Había algo en la languidez de su voz que me impulsaba a avanzar. Di un paso y después otro más, con cautela, consciente de lo mucho que puede afectar la ceguera al sentido del equilibrio. Estiré los brazos hasta que mis manos tocaron un cuerpo tibio y musculado. Aunque no tuve valor para dejar que se deslizaran hacia abajo, tuve la sensación de que él también estaba desnudo, y me di cuenta de que era alto, con el tórax ancho y fuerte.
—Cassie, ¿aceptas el paso?
Su voz era como humo líquido y sus eses se enroscaban sinuosas alrededor de las vocales.
—Sí —contesté, quizá con demasiado entusiasmo, y empecé a explorar los costados de su esbelto torso para después subir por su vientre hasta las clavículas.
Me di cuenta de que mi timidez había desaparecido, se había esfumado, o tal vez la había dejado en Halo, o en las aguas del golfo, o quizá en el asiento trasero de una limusina. No lo sabía, no lo recordaba y tampoco me importaba.

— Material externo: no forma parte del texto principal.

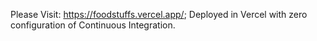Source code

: Please Visit: https://foodstuffs.vercel.app/; Deployed in Vercel with zero configuration of Continuous Integration.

—¿Cómo te llamas? —pregunté.
—Eso no importa, Cassie. ¿Me dejas?
—¿Qué?
—Que te toque la piel.
Dejé caer las manos a los lados, más dispuesta que nunca a someterme a sus deseos. Asentí con la cabeza mientras él se acercaba a mí y me rozaba los pezones, que ya estaban respondiendo. Movió las manos lentamente por mis pechos, con maestría, y al final agarró uno y lo abarcó con la boca, fresca y húmeda, mientras me rodeaba el talle con el otro brazo y me apoyaba la mano en las nalgas, que atrajo hacia sí, para que nuestros cuerpos se unieran piel contra piel. Sentí su erección contra el muslo. Su mano se deslizó por detrás de mí y me acarició la espalda. Yo ya estaba mojada.
Recordé que al principio mi cuerpo tardaba un tiempo en responder, pero últimamente mi pasión era instantánea. Sentí que lo deseaba. Pero no a él. ¿Cómo podía desearlo a él, a un hombre que ni siquiera conocía? Deseaba eso que estaba viviendo. Lo deseaba todo. En ese momento empecé a entender a qué se refería Matilda cuando me había dicho que, si era capaz de recuperar mi cuerpo, entonces podría quitarme a Pierre de la cabeza. Después, tan rápidamente como había empezado, el hombre me retiró su cálido abrazo y yo estuve a punto de caerme de mis tacones.
—¿Dónde estás? —pregunté, buscando a tientas en el aire a mi alrededor—. ¿Adónde te has ido?
—Sigue mi voz, Cassie.
Venía del otro lado del vestíbulo. Me volví para seguirla. Nos estábamos apartando del fuego, lejos de la calidez de la salita, hacia otra habitación, una sala diferente.
—Muy bien. Un paso tras otro —susurró él—. No tienes idea de lo sexy que estás vestida tan sólo con esos tacones.
Sus palabras me estaban haciendo sentir cada vez más caliente y mojada. Me acerqué cautelosamente a su voz, con los brazos tendidos hacia adelante. De pronto sentí el calor de otro fuego frente a mi cuerpo y estuve a punto de tropezar con el borde de una alfombra.
—Hay una silla delante de ti, a tu derecha. Dos pasos más.
Mis dedos se toparon con una silla de madera, de respaldo alto, que me pareció una especie de trono. Me senté en un cojín de seda cruda, preocupada por el aspecto que debía de tener mi vientre en esa posición. Junté las piernas y apreté las rodillas. «Déjate ir, Cassie —me dije—. Ahora no es el momento de pensar.» Me concentré en el tacto de la seda bajo mis nalgas, que era maravilloso, y empecé a acariciar la tela con las manos. Mientras tanto, noté que él se movía por la habitación hasta situarse justo detrás de mí.
Sentí cómo sus manos, grandes y calientes, me acariciaban los hombros. Las deslizó hasta mi cuello. Me sostuvo la nuca con una mientras con la otra iba a buscar algo que estaba frente a nosotros. El borde de una copa de cristal me rozó los labios y entonces percibí el cálido aroma del vino tinto.